Follows are the solution to the given points:

Step-by-step explanation:

In point a:

This business of plastic containers is increasing its Lunchbox Product Signature price around $3.00 and $4.00. The volumes produced consequently declined around 20,000 to 15,000.


\text{Price elasticity} = ((15000-20000)/(((15000+20000)/(2))))/((4-3)/((4+(3)/(2))))


=((-5000)/(((35000)/(2))))/((1)/(((7)/(2))))\\\\=((-5000)/(17500))/((1)/(3.6))\\\\=((-50)/(175))/((1)/(3.6))\\\\= (-0.2857)/(0.2857) \\\\ =-1

The price elasticity also becomes unitary

In point b:

U.S. economic theory states that the elasticity of fuel demand is 0.5 because prices would be less than 1 and so are non-elastic.

In point c:

The capital Metro agrees and add $2.00 to $2.21 also for bus fares.

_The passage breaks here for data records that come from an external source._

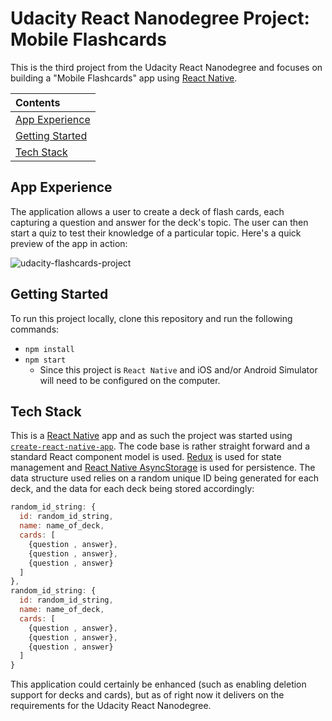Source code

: # Udacity React Nanodegree Project: Mobile Flashcards
This is the third project from the Udacity React Nanodegree and focuses on building a "Mobile Flashcards" app using [React Native](https://facebook.github.io/react-native/).

| Contents |
|:---------|
| [App Experience](#app-experience) | 
| [Getting Started](#getting-started) |
| [Tech Stack](#tech-stack) |

## App Experience
The application allows a user to create a deck of flash cards, each capturing a question and answer for the deck's topic. The user can then start a quiz to test their knowledge of a particular topic. Here's a quick preview of the app in action:

![udacity-flashcards-project](https://user-images.githubusercontent.com/311182/46247414-fdb0c800-c402-11e8-92ca-2f25bb0bcba3.gif)

## Getting Started
To run this project locally, clone this repository and run the following commands:
 - `npm install`
 - `npm start`
   - Since this project is `React Native` and iOS and/or Android Simulator will need to be configured on the computer.

## Tech Stack
This is a [React Native](https://facebook.github.io/react-native/) app and as such the project was started using [`create-react-native-app`](https://github.com/react-community/create-react-native-app). The code base is rather straight forward and a standard React component model is used. [Redux](https://redux.js.org/) is used for state management and [React Native AsyncStorage](https://facebook.github.io/react-native/docs/asyncstorage) is used for persistence. The data structure used relies on a random unique ID being generated for each deck, and the data for each deck being stored accordingly:

```javascript
random_id_string: {
  id: random_id_string,
  name: name_of_deck,
  cards: [
    {question , answer},
    {question , answer},
    {question , answer}
  ]
},
random_id_string: {
  id: random_id_string,
  name: name_of_deck,
  cards: [
    {question , answer},
    {question , answer},
    {question , answer}
  ]
}
```

This application could certainly be enhanced (such as enabling deletion support for decks and cards), but as of right now it delivers on the requirements for the Udacity React Nanodegree.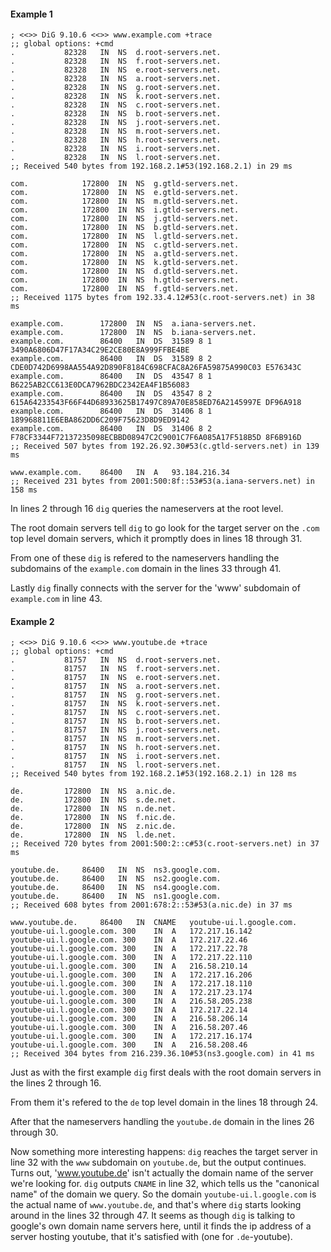 #### Example 1

```
; <<>> DiG 9.10.6 <<>> www.example.com +trace
;; global options: +cmd
.			82328	IN	NS	d.root-servers.net.
.			82328	IN	NS	f.root-servers.net.
.			82328	IN	NS	e.root-servers.net.
.			82328	IN	NS	a.root-servers.net.
.			82328	IN	NS	g.root-servers.net.
.			82328	IN	NS	k.root-servers.net.
.			82328	IN	NS	c.root-servers.net.
.			82328	IN	NS	b.root-servers.net.
.			82328	IN	NS	j.root-servers.net.
.			82328	IN	NS	m.root-servers.net.
.			82328	IN	NS	h.root-servers.net.
.			82328	IN	NS	i.root-servers.net.
.			82328	IN	NS	l.root-servers.net.
;; Received 540 bytes from 192.168.2.1#53(192.168.2.1) in 29 ms

com.			172800	IN	NS	g.gtld-servers.net.
com.			172800	IN	NS	e.gtld-servers.net.
com.			172800	IN	NS	m.gtld-servers.net.
com.			172800	IN	NS	i.gtld-servers.net.
com.			172800	IN	NS	j.gtld-servers.net.
com.			172800	IN	NS	b.gtld-servers.net.
com.			172800	IN	NS	l.gtld-servers.net.
com.			172800	IN	NS	c.gtld-servers.net.
com.			172800	IN	NS	a.gtld-servers.net.
com.			172800	IN	NS	k.gtld-servers.net.
com.			172800	IN	NS	d.gtld-servers.net.
com.			172800	IN	NS	h.gtld-servers.net.
com.			172800	IN	NS	f.gtld-servers.net.
;; Received 1175 bytes from 192.33.4.12#53(c.root-servers.net) in 38 ms

example.com.		172800	IN	NS	a.iana-servers.net.
example.com.		172800	IN	NS	b.iana-servers.net.
example.com.		86400	IN	DS	31589 8 1 3490A6806D47F17A34C29E2CE80E8A999FFBE4BE
example.com.		86400	IN	DS	31589 8 2 CDE0D742D6998AA554A92D890F8184C698CFAC8A26FA59875A990C03 E576343C
example.com.		86400	IN	DS	43547 8 1 B6225AB2CC613E0DCA7962BDC2342EA4F1B56083
example.com.		86400	IN	DS	43547 8 2 615A64233543F66F44D68933625B17497C89A70E858ED76A2145997E DF96A918
example.com.		86400	IN	DS	31406 8 1 189968811E6EBA862DD6C209F75623D8D9ED9142
example.com.		86400	IN	DS	31406 8 2 F78CF3344F72137235098ECBBD08947C2C9001C7F6A085A17F518B5D 8F6B916D
;; Received 507 bytes from 192.26.92.30#53(c.gtld-servers.net) in 139 ms

www.example.com.	86400	IN	A	93.184.216.34
;; Received 231 bytes from 2001:500:8f::53#53(a.iana-servers.net) in 158 ms
```

In lines 2 through 16 `dig` queries the nameservers at the root level.  

The root domain servers tell `dig` to go look for the target server on the
`.com` top level domain servers, which it promptly does in lines 18 through 31.

From one of these `dig` is refered to the nameservers handling the subdomains
of the `example.com` domain in the lines 33 through 41.

Lastly `dig` finally connects with the server for the 'www' subdomain of
`example.com` in line 43.


#### Example 2

```
; <<>> DiG 9.10.6 <<>> www.youtube.de +trace
;; global options: +cmd
.			81757	IN	NS	d.root-servers.net.
.			81757	IN	NS	f.root-servers.net.
.			81757	IN	NS	e.root-servers.net.
.			81757	IN	NS	a.root-servers.net.
.			81757	IN	NS	g.root-servers.net.
.			81757	IN	NS	k.root-servers.net.
.			81757	IN	NS	c.root-servers.net.
.			81757	IN	NS	b.root-servers.net.
.			81757	IN	NS	j.root-servers.net.
.			81757	IN	NS	m.root-servers.net.
.			81757	IN	NS	h.root-servers.net.
.			81757	IN	NS	i.root-servers.net.
.			81757	IN	NS	l.root-servers.net.
;; Received 540 bytes from 192.168.2.1#53(192.168.2.1) in 128 ms

de.			172800	IN	NS	a.nic.de.
de.			172800	IN	NS	s.de.net.
de.			172800	IN	NS	n.de.net.
de.			172800	IN	NS	f.nic.de.
de.			172800	IN	NS	z.nic.de.
de.			172800	IN	NS	l.de.net.
;; Received 720 bytes from 2001:500:2::c#53(c.root-servers.net) in 37 ms

youtube.de.		86400	IN	NS	ns3.google.com.
youtube.de.		86400	IN	NS	ns2.google.com.
youtube.de.		86400	IN	NS	ns4.google.com.
youtube.de.		86400	IN	NS	ns1.google.com.
;; Received 608 bytes from 2001:678:2::53#53(a.nic.de) in 37 ms

www.youtube.de.		86400	IN	CNAME	youtube-ui.l.google.com.
youtube-ui.l.google.com. 300	IN	A	172.217.16.142
youtube-ui.l.google.com. 300	IN	A	172.217.22.46
youtube-ui.l.google.com. 300	IN	A	172.217.22.78
youtube-ui.l.google.com. 300	IN	A	172.217.22.110
youtube-ui.l.google.com. 300	IN	A	216.58.210.14
youtube-ui.l.google.com. 300	IN	A	172.217.16.206
youtube-ui.l.google.com. 300	IN	A	172.217.18.110
youtube-ui.l.google.com. 300	IN	A	172.217.23.174
youtube-ui.l.google.com. 300	IN	A	216.58.205.238
youtube-ui.l.google.com. 300	IN	A	172.217.22.14
youtube-ui.l.google.com. 300	IN	A	216.58.206.14
youtube-ui.l.google.com. 300	IN	A	216.58.207.46
youtube-ui.l.google.com. 300	IN	A	172.217.16.174
youtube-ui.l.google.com. 300	IN	A	216.58.208.46
;; Received 304 bytes from 216.239.36.10#53(ns3.google.com) in 41 ms
```

Just as with the first example `dig` first deals with the root domain servers
in the lines 2 through 16.

From them it's refered to the `de` top level domain in the lines 18 through 24.

After that the nameservers handling the `youtube.de` domain in the lines 26
through 30.

Now something more interesting happens: `dig` reaches the target server in line
32 with the `www` subdomain on `youtube.de`, but the output continues. Turns
out, 'www.youtube.de' isn't actually the domain name of the server we're
looking for.  `dig` outputs `CNAME` in line 32, which tells us the "canonical
name" of the domain we query. So the domain `youtube-ui.l.google.com` is the
actual name of `www.youtube.de`, and that's where `dig` starts looking around
in the lines 32 through 47. It seems as though `dig` is talking to google's own
domain name servers here, until it finds the ip address of a server hosting
youtube, that it's satisfied with (one for `.de`-youtube).
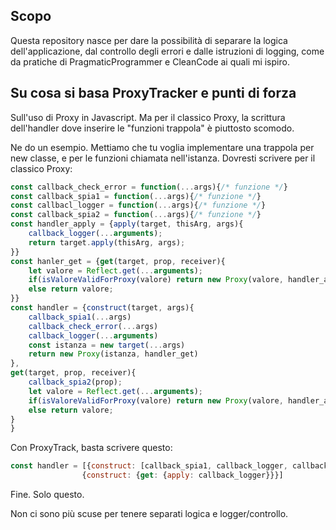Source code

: ## Scopo
Questa repository nasce per dare la possibilità di separare la logica dell'applicazione,
dal controllo degli errori e dalle istruzioni di logging,
come da pratiche di PragmaticProgrammer e CleanCode ai quali mi ispiro.

## Su cosa si basa ProxyTracker e punti di forza
Sull'uso di Proxy in Javascript. Ma per il classico Proxy, 
la scrittura dell'handler dove inserire le "funzioni trappola" è piuttosto scomodo.

Ne do un esempio. Mettiamo che tu voglia implementare una trappola per new classe,
e per le funzioni chiamata nell'istanza.
Dovresti scrivere per il classico Proxy:
```js
const callback_check_error = function(...args){/* funzione */}
const callback_spia1 = function(...args){/* funzione */}
const callbacl_logger = function(...args){/* funzione */}
const callback_spia2 = function(...args){/* funzione */}
const handler_apply = {apply(target, thisArg, args){
    callback_logger(...arguments);
    return target.apply(thisArg, args);
}}
const hanler_get = {get(target, prop, receiver){
    let valore = Reflect.get(...arguments);
    if(isValoreValidForProxy(valore) return new Proxy(valore, handler_apply)
    else return valore;
}}
const handler = {construct(target, args){
    callback_spia1(...args)
    callback_check_error(...args)
    callback_logger(...arguments)
    const istanza = new target(...args)
    return new Proxy(istanza, handler_get)
},
get(target, prop, receiver){
    callback_spia2(prop);
    let valore = Reflect.get(...arguments);
    if(isValoreValidForProxy(valore) return new Proxy(valore, handler_apply)
    else return valore;
}
}
```

Con ProxyTrack, basta scrivere questo:
```js
const handler = [{construct: [callback_spia1, callback_logger, callback_check_error], get: callback_spia2},
                {construct: {get: {apply: callback_logger}}}]
```
Fine. Solo questo.

Non ci sono più scuse per tenere separati logica e logger/controllo.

Consequently, with an average of 70,000 drivers a days to both a daily average 61,000 drivers, its passenger numbers who take the bus in Austin falls.


\text{Price elasticity} = ((61000-70000)/((61000+ (70000)/(2))))/( (2.21-2)/((2.21+(2)/(2))))


= ((-9000)/((61000+ 35000)))/( (0.21)/((2.21+1))) \\\\= ((-9000)/((96000)))/( (0.21)/((3.21))) \\\\= ((-9)/((96)))/( (0.21)/((3.21))) \\\\= (-0.1374)/(0.099) \\\\ = -1.38

The value being higher than 1 is elastic.